There’s definite Winwood shades to both that, Bet Your Life
and the cello flecked All Roads Lead To Home too, although the
guitar sound of the latter are likely to conjure thoughts of
Mark Knopfler. Playing tonight in an acoustic three piece line
up, you might not get quite the same sonic rush, but the
quality of the material and playing isn’t going to be
diminished an iota.
8pm.
£5. Kitchen Garden Cafe, Kings Heath
Sunday March 20
Emma’s Imagination

TV
talent shows can be cruel experiences, as much for the winners
as the losers, As any number of X-Factor has beens will tell
you, once the 15 minutes of allotted spotlight are up, if you
haven’t got the endurance, the material and the marketing
behind you, then chances are you’ll be forgotten long before
there’s a chance to release your second, or in some cases,
even your first album.
Former
Edinburgh busker Emma Gillespie impressed viewers sufficiently
to win Sky TV’s Must Be The Music and land herself a deal with
Gary Barlow’s label and some mentoring from show panellist
Sharleen Spiteri.
Riding
on the crest of the show’s wave saw her score two Top 10
singles with This Day and Focus, both easily forgettable
smooth edged Scottish pop with the sort of lyrics it probably
took her five minutes to write.
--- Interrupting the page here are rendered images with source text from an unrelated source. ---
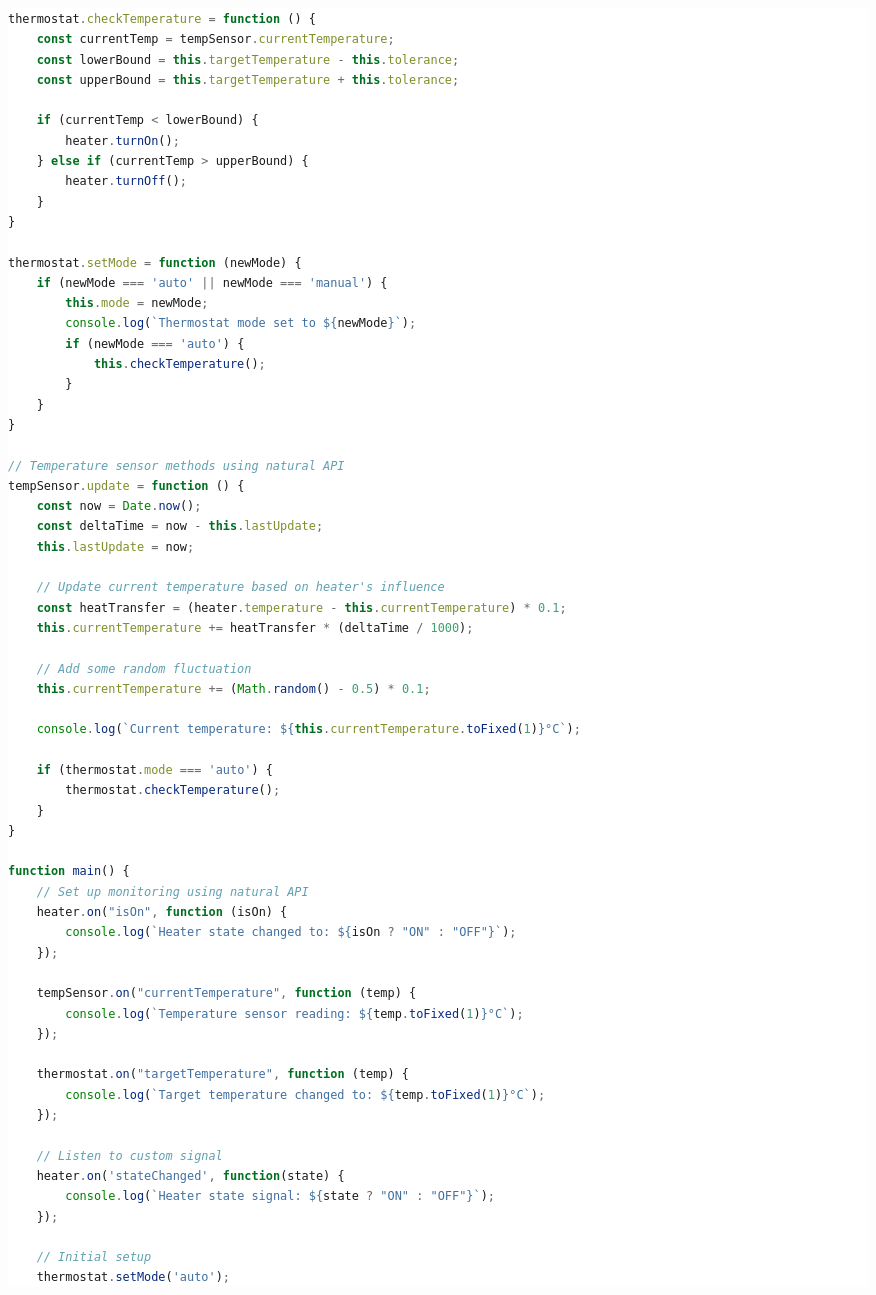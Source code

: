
 ```js
thermostat.checkTemperature = function () {
    const currentTemp = tempSensor.currentTemperature;
    const lowerBound = this.targetTemperature - this.tolerance;
    const upperBound = this.targetTemperature + this.tolerance;

    if (currentTemp < lowerBound) {
        heater.turnOn();
    } else if (currentTemp > upperBound) {
        heater.turnOff();
    }
}

thermostat.setMode = function (newMode) {
    if (newMode === 'auto' || newMode === 'manual') {
        this.mode = newMode;
        console.log(`Thermostat mode set to ${newMode}`);
        if (newMode === 'auto') {
            this.checkTemperature();
        }
    }
}

// Temperature sensor methods using natural API
tempSensor.update = function () {
    const now = Date.now();
    const deltaTime = now - this.lastUpdate;
    this.lastUpdate = now;

    // Update current temperature based on heater's influence
    const heatTransfer = (heater.temperature - this.currentTemperature) * 0.1;
    this.currentTemperature += heatTransfer * (deltaTime / 1000);

    // Add some random fluctuation
    this.currentTemperature += (Math.random() - 0.5) * 0.1;

    console.log(`Current temperature: ${this.currentTemperature.toFixed(1)}°C`);

    if (thermostat.mode === 'auto') {
        thermostat.checkTemperature();
    }
}

function main() {
    // Set up monitoring using natural API
    heater.on("isOn", function (isOn) {
        console.log(`Heater state changed to: ${isOn ? "ON" : "OFF"}`);
    });

    tempSensor.on("currentTemperature", function (temp) {
        console.log(`Temperature sensor reading: ${temp.toFixed(1)}°C`);
    });

    thermostat.on("targetTemperature", function (temp) {
        console.log(`Target temperature changed to: ${temp.toFixed(1)}°C`);
    });
    
    // Listen to custom signal
    heater.on('stateChanged', function(state) {
        console.log(`Heater state signal: ${state ? "ON" : "OFF"}`);
    });

    // Initial setup
    thermostat.setMode('auto');
```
However, when her debut album,
Stand Still (Future), arrived earlier this year it peaked at
#14 and is already nowhere to be found in the Top 100, a sign
that memories are already dimming.
Not too
surprisingly really since, like the singles, the rest of the
album is soft innocuous folksy pop with sincere but slightly
twee songs sporting titles like Daisy Train, Faerie Lights
and, oh dear, Puddy Muddle, that she breathily coos and trills
like a vapid Ellie Goulding or thin KT Tunstall. And whoever
thought it was a good idea for her to cover Glen Hansard’s
sublime Falling Slowly and drain it of all emotion, should
probably be looking for another job.
This is
her first major headlining tour and she should probably make
the most of it. Might be an idea to get the audience’s names
and addresses too, she might want to keep in touch.
8pm.
£10. Glee Club
Sunday March 20
D:Ream

A vehicle for singer Peter Cunnah,
the 90s dance pop act scored eight Top 30 singles between 1992
and 1995, but are undoubtedly only remembered for their 1993
hit Things Can Only Get A Better, a #1 that was later adopted
for Labour’s 1997 election theme song. Maybe, in the light of
the current ConDemnation, a warm rose-tinted nostalgia for
those days of new promise will pay dividends for this
otherwise wholly unwarranted comeback by Cunnah and fellow
co-founder Al Makenzie. Their other claim to fame, of course,
is that their keyboard player was the physics postgraduate
Brian Cox, a man who has subsequently gone on to become the
nation’s favourite - and apparently sexiest - boffin. He’s
done some recordings for the new album but, sorry girls, he’s
a bit too tied up exploring particle physics and appearing on
the BBC to slum it by joining the tour.